As a red-blooded American Man, I love to watch football on TV, especially college football. (Note to those outside the U.S.: I'm referring here to American football, not soccer football, which is a fine sport it its own way, but which I will not watch because it's as exciting as watching grass grow.) And one thing I've noticed lately is that technology is starting to absolutely screw up this sport for TV viewers.
Now, don't misunderstand me; technology, as a whole, is a wonderful thing. I'd hate to see what our world would be like if, for example, we had to use natural substances such as wood or stone for things like artificial hearts, or TV remotes, or home-building materials. Scary thoughts, indeed.
But technology can be misused, and misused grievously. I'm thinking here of things like the computer animation program that made Jar-Jar Binks possible. And now, I'm seeing it misused in college football broadcasts.
Several years ago, broadcasters began stringing robotic cameras on wires alongside the field. This gave us, the home viewers, better angles and images than we'd ever dreamed we'd get while we were watching the game. Before, we had to take an announcer's word for the extent of a player's injury ("We didn't get a good shot of it, but I think he pulled a groin muscle on that play"); with the new camera technology, the player's groin was lunging into our living rooms, and we got a full-color view of the linebacker's helmet slamming into the running back's crotch just before the running back crumpled into a whimpering ball on the turf.
So if you enjoyed lunging groins, the new camera technology was great. Then, suddenly (I think it happened during a Super Bowl game), the cameras were strung on wires ACROSS the field, so now, without leaving the comfort of our easy chairs, we could fly over the huddle DURING THE GAME, watch the offensive team break the huddle and approach the line of scrimmage, and see our Fantasy Football tailback sprain his ankle as he got into his stance, thus ending any hope we had of winnng the $100 pot.
Now, though, football broadcasters have taken these weird camera angles too far. Take kickoffs, for example. Watch any televised college football game, and I guarantee you at least once you'll see a sequence of shots that looks like this:
1) One camera will pan over the stadium while the score is displayed on the screen.

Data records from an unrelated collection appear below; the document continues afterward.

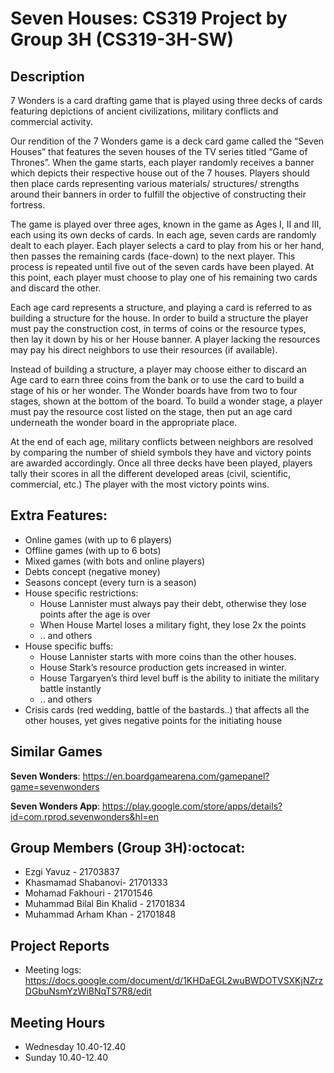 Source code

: # Seven Houses: CS319 Project by Group 3H (CS319-3H-SW)




Description
-
7 Wonders is a card drafting game that is played using three decks of cards featuring depictions of ancient civilizations, military conflicts and commercial activity.

Our rendition of the 7 Wonders game is a deck card game called the “Seven Houses” that features the seven houses of the TV series titled “Game of Thrones”. When the game starts, each player randomly receives a banner which depicts their respective house out of the 7 houses. Players should then place cards representing various materials/ structures/ strengths around their banners in order to fulfill the objective of constructing their fortress.

The game is played over three ages, known in the game as Ages I, II and III, each using its own decks of cards. In each age, seven cards are randomly dealt to each player. Each player selects a card to play from his or her hand, then passes the remaining cards (face-down) to the next player. This process is repeated until five out of the seven cards have been played. At this point, each player must choose to play one of his remaining two cards and discard the other.

Each age card represents a structure, and playing a card is referred to as building a structure for the house. In order to build a structure the player must pay the construction cost, in terms of coins or the resource types, then lay it down by his or her House banner. A player lacking the resources may pay his direct neighbors to use their resources (if available).

Instead of building a structure, a player may choose either to discard an Age card to earn three coins from the bank or to use the card to build a stage of his or her wonder. The Wonder boards have from two to four stages, shown at the bottom of the board. To build a wonder stage, a player must pay the resource cost listed on the stage, then put an age card underneath the wonder board in the appropriate place.

At the end of each age, military conflicts between neighbors are resolved by comparing the number of shield symbols they have and victory points are awarded accordingly. Once all three decks have been played, players tally their scores in all the different developed areas (civil, scientific, commercial, etc.) The player with the most victory points wins.



Extra Features:
-
- Online games (with up to 6 players)
- Offline games (with up to 6 bots) 
- Mixed games (with bots and online players)
- Debts concept (negative money) 
- Seasons concept (every turn is a season) 
- House specific restrictions: 
     - House Lannister must always pay their debt, otherwise they lose points after the age is over
     - When House Martel loses a military fight, they lose 2x the points
     - .. and others
- House specific buffs:
     - House Lannister starts with more coins than the other houses. 
     - House Stark’s resource production gets increased in winter.
     - House Targaryen’s third level buff is the ability to initiate the military battle instantly 
     - .. and others
- Crisis cards (red wedding, battle of the bastards..) that affects all the other houses, yet gives negative points for the initiating house



Similar Games
-
**Seven Wonders**: https://en.boardgamearena.com/gamepanel?game=sevenwonders

**Seven Wonders App**: https://play.google.com/store/apps/details?id=com.rprod.sevenwonders&hl=en

Group Members (Group 3H):octocat:
-
* Ezgi Yavuz - 21703837
* Khasmamad Shabanovi- 21701333
* Mohamad Fakhouri - 21701546
* Muhammad Bilal Bin Khalid - 21701834
* Muhammad Arham Khan - 21701848

Project Reports
-
* Meeting logs: https://docs.google.com/document/d/1KHDaEGL2wuBWDOTVSXKjNZrzDGbuNsmYzWiBNqTS7R8/edit

Meeting Hours
-
* Wednesday 10.40-12.40
* Sunday 10.40-12.40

2) The view will switch to a close-up shot of the kicker as he sets the ball on the tee, wanders back about 10 yards, raises his hand to indicate to the referee that he applied deodorant in the locker room, and then rushes forward to kick the ball.
3) (And this is where it starts driving me crazy:) You'll suddenly be looking at the kick receiver's butt from the back of the end zone, with the camera apparently sitting on a blade of grass, because it looks like the shot has been framed by a worm.
4) The receiver will catch the ball and start running upfield, but THE CAMERA ANGLE DOESN'T CHANGE. You, the viewer, are still stuck back here behind the endzone, watching the game on WormCam. You have no frame of reference for how well (or how poorly) the return is going, because all you can see is the rapidly diminishing butt of the receiver, and some frenzied activity in front of him. At some point, the receiver will be tackled, and THEN the viewpoint will change, and you learn that multiple exciting things happened on the return, including the first triple-axel somersault ever performed by a kick returner just before he was leveled by the most amazing tackle the commentators have ever seen. You, of course, saw none of this, because the producer running the show decided that particular return would be shown via the WormCam, back here behind the end zone.
If I wanted terrible views of the game, I'd actually go to the game, where I always manage to sit behind the biggest, drunkest guy in the stadium, who insists on wearing the largest foam hat in the history of the universe, which he waves in the air while yelling "WHOOOOOOO!" for four straight hours. But because I decided to stay home and save $400 that a ticket scalper desperately needed to send his daughter to college, I THOUGHT I'd actually get to see the game. Instead, because sports producers insist on misusing technology, I get WormCam.